↓

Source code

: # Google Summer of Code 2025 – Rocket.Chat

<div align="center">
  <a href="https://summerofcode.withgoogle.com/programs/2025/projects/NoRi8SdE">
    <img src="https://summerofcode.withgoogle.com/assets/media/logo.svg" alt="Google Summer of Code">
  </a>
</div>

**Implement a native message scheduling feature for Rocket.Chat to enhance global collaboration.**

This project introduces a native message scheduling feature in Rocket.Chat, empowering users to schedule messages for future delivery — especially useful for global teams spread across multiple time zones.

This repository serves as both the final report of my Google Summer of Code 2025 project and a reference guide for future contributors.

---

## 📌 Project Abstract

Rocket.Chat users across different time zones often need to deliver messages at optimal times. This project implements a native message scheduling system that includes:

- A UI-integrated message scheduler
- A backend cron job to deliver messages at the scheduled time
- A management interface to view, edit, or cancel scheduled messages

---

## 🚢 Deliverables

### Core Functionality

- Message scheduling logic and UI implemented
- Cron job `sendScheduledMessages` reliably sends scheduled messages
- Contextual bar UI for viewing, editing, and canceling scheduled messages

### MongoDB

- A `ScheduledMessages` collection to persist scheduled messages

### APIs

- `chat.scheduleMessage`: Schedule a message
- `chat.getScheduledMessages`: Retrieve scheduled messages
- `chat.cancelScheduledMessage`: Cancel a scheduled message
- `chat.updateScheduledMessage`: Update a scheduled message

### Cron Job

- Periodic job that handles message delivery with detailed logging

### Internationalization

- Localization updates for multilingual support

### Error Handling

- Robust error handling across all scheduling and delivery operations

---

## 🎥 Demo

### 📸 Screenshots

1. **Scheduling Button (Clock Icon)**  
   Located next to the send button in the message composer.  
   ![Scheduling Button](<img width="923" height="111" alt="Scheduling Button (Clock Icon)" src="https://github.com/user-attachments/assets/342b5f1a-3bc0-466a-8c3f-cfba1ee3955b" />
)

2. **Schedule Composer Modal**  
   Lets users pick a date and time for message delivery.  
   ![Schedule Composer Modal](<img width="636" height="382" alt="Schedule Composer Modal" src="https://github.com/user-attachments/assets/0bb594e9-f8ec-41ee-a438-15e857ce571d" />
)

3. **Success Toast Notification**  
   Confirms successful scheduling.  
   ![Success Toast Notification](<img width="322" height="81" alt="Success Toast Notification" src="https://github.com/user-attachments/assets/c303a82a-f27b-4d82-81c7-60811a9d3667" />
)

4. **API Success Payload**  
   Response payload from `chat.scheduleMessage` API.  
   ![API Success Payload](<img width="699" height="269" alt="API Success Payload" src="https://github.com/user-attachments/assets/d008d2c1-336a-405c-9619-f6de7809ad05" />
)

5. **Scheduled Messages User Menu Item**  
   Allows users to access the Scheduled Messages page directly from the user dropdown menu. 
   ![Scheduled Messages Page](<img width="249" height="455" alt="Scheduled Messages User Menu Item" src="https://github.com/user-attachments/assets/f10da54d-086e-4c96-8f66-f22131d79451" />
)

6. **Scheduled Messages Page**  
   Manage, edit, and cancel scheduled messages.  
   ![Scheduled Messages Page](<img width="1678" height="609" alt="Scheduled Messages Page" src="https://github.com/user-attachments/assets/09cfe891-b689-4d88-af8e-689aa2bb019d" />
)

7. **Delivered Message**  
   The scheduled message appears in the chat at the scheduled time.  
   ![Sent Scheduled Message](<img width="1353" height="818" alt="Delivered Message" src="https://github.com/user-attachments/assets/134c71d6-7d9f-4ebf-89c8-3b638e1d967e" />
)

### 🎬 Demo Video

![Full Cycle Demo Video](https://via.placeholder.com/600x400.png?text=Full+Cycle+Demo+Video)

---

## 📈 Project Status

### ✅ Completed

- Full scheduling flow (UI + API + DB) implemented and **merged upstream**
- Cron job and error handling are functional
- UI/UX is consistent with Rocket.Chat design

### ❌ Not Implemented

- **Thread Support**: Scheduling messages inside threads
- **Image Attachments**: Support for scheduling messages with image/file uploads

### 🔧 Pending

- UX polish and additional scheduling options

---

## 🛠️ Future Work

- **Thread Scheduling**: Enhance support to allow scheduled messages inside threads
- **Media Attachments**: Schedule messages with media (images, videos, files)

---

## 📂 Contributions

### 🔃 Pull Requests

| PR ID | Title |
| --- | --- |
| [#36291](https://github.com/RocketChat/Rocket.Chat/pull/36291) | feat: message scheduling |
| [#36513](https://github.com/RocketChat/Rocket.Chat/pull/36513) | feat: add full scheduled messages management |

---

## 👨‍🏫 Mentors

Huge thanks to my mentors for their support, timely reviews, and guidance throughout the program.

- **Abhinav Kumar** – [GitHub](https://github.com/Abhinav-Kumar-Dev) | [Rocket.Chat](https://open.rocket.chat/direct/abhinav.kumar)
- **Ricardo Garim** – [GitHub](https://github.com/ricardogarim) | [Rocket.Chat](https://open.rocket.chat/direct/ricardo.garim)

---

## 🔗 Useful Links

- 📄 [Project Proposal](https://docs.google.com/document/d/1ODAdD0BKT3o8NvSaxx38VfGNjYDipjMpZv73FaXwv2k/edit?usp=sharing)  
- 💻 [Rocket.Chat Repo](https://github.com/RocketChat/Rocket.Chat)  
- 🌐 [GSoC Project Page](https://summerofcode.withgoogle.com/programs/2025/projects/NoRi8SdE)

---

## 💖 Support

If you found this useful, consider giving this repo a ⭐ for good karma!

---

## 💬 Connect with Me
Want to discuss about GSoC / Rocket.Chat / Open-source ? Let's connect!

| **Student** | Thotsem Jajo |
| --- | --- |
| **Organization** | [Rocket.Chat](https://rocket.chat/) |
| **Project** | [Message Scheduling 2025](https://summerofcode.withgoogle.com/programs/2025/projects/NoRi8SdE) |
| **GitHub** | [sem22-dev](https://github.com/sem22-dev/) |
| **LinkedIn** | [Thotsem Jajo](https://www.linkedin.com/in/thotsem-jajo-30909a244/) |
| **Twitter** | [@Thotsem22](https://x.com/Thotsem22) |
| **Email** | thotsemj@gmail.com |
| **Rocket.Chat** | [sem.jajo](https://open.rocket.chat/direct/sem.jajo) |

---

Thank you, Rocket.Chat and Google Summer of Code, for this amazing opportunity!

↑

WHAT THE TASK ASKS
Character for character, output the whole material above.

SOLVED PROBLEM
Source code

: # Google Summer of Code 2025 – Rocket.Chat

<div align="center">
  <a href="https://summerofcode.withgoogle.com/programs/2025/projects/NoRi8SdE">
    <img src="https://summerofcode.withgoogle.com/assets/media/logo.svg" alt="Google Summer of Code">
  </a>
</div>

**Implement a native message scheduling feature for Rocket.Chat to enhance global collaboration.**

This project introduces a native message scheduling feature in Rocket.Chat, empowering users to schedule messages for future delivery — especially useful for global teams spread across multiple time zones.

This repository serves as both the final report of my Google Summer of Code 2025 project and a reference guide for future contributors.

---

## 📌 Project Abstract

Rocket.Chat users across different time zones often need to deliver messages at optimal times. This project implements a native message scheduling system that includes:

- A UI-integrated message scheduler
- A backend cron job to deliver messages at the scheduled time
- A management interface to view, edit, or cancel scheduled messages

---

## 🚢 Deliverables

### Core Functionality

- Message scheduling logic and UI implemented
- Cron job `sendScheduledMessages` reliably sends scheduled messages
- Contextual bar UI for viewing, editing, and canceling scheduled messages

### MongoDB

- A `ScheduledMessages` collection to persist scheduled messages

### APIs

- `chat.scheduleMessage`: Schedule a message
- `chat.getScheduledMessages`: Retrieve scheduled messages
- `chat.cancelScheduledMessage`: Cancel a scheduled message
- `chat.updateScheduledMessage`: Update a scheduled message

### Cron Job

- Periodic job that handles message delivery with detailed logging

### Internationalization

- Localization updates for multilingual support

### Error Handling

- Robust error handling across all scheduling and delivery operations

---

## 🎥 Demo

### 📸 Screenshots

1. **Scheduling Button (Clock Icon)**  
   Located next to the send button in the message composer.  
   ![Scheduling Button](<img width="923" height="111" alt="Scheduling Button (Clock Icon)" src="https://github.com/user-attachments/assets/342b5f1a-3bc0-466a-8c3f-cfba1ee3955b" />
)

2. **Schedule Composer Modal**  
   Lets users pick a date and time for message delivery.  
   ![Schedule Composer Modal](<img width="636" height="382" alt="Schedule Composer Modal" src="https://github.com/user-attachments/assets/0bb594e9-f8ec-41ee-a438-15e857ce571d" />
)

3. **Success Toast Notification**  
   Confirms successful scheduling.  
   ![Success Toast Notification](<img width="322" height="81" alt="Success Toast Notification" src="https://github.com/user-attachments/assets/c303a82a-f27b-4d82-81c7-60811a9d3667" />
)

4. **API Success Payload**  
   Response payload from `chat.scheduleMessage` API.  
   ![API Success Payload](<img width="699" height="269" alt="API Success Payload" src="https://github.com/user-attachments/assets/d008d2c1-336a-405c-9619-f6de7809ad05" />
)

5. **Scheduled Messages User Menu Item**  
   Allows users to access the Scheduled Messages page directly from the user dropdown menu. 
   ![Scheduled Messages Page](<img width="249" height="455" alt="Scheduled Messages User Menu Item" src="https://github.com/user-attachments/assets/f10da54d-086e-4c96-8f66-f22131d79451" />
)

6. **Scheduled Messages Page**  
   Manage, edit, and cancel scheduled messages.  
   ![Scheduled Messages Page](<img width="1678" height="609" alt="Scheduled Messages Page" src="https://github.com/user-attachments/assets/09cfe891-b689-4d88-af8e-689aa2bb019d" />
)

7. **Delivered Message**  
   The scheduled message appears in the chat at the scheduled time.  
   ![Sent Scheduled Message](<img width="1353" height="818" alt="Delivered Message" src="https://github.com/user-attachments/assets/134c71d6-7d9f-4ebf-89c8-3b638e1d967e" />
)

### 🎬 Demo Video

![Full Cycle Demo Video](https://via.placeholder.com/600x400.png?text=Full+Cycle+Demo+Video)

---

## 📈 Project Status

### ✅ Completed

- Full scheduling flow (UI + API + DB) implemented and **merged upstream**
- Cron job and error handling are functional
- UI/UX is consistent with Rocket.Chat design

### ❌ Not Implemented

- **Thread Support**: Scheduling messages inside threads
- **Image Attachments**: Support for scheduling messages with image/file uploads

### 🔧 Pending

- UX polish and additional scheduling options

---

## 🛠️ Future Work

- **Thread Scheduling**: Enhance support to allow scheduled messages inside threads
- **Media Attachments**: Schedule messages with media (images, videos, files)

---

## 📂 Contributions

### 🔃 Pull Requests

| PR ID | Title |
| --- | --- |
| [#36291](https://github.com/RocketChat/Rocket.Chat/pull/36291) | feat: message scheduling |
| [#36513](https://github.com/RocketChat/Rocket.Chat/pull/36513) | feat: add full scheduled messages management |

---

## 👨‍🏫 Mentors

Huge thanks to my mentors for their support, timely reviews, and guidance throughout the program.

- **Abhinav Kumar** – [GitHub](https://github.com/Abhinav-Kumar-Dev) | [Rocket.Chat](https://open.rocket.chat/direct/abhinav.kumar)
- **Ricardo Garim** – [GitHub](https://github.com/ricardogarim) | [Rocket.Chat](https://open.rocket.chat/direct/ricardo.garim)

---

## 🔗 Useful Links

- 📄 [Project Proposal](https://docs.google.com/document/d/1ODAdD0BKT3o8NvSaxx38VfGNjYDipjMpZv73FaXwv2k/edit?usp=sharing)  
- 💻 [Rocket.Chat Repo](https://github.com/RocketChat/Rocket.Chat)  
- 🌐 [GSoC Project Page](https://summerofcode.withgoogle.com/programs/2025/projects/NoRi8SdE)

---

## 💖 Support

If you found this useful, consider giving this repo a ⭐ for good karma!

---

## 💬 Connect with Me
Want to discuss about GSoC / Rocket.Chat / Open-source ? Let's connect!

| **Student** | Thotsem Jajo |
| --- | --- |
| **Organization** | [Rocket.Chat](https://rocket.chat/) |
| **Project** | [Message Scheduling 2025](https://summerofcode.withgoogle.com/programs/2025/projects/NoRi8SdE) |
| **GitHub** | [sem22-dev](https://github.com/sem22-dev/) |
| **LinkedIn** | [Thotsem Jajo](https://www.linkedin.com/in/thotsem-jajo-30909a244/) |
| **Twitter** | [@Thotsem22](https://x.com/Thotsem22) |
| **Email** | thotsemj@gmail.com |
| **Rocket.Chat** | [sem.jajo](https://open.rocket.chat/direct/sem.jajo) |

---

Thank you, Rocket.Chat and Google Summer of Code, for this amazing opportunity!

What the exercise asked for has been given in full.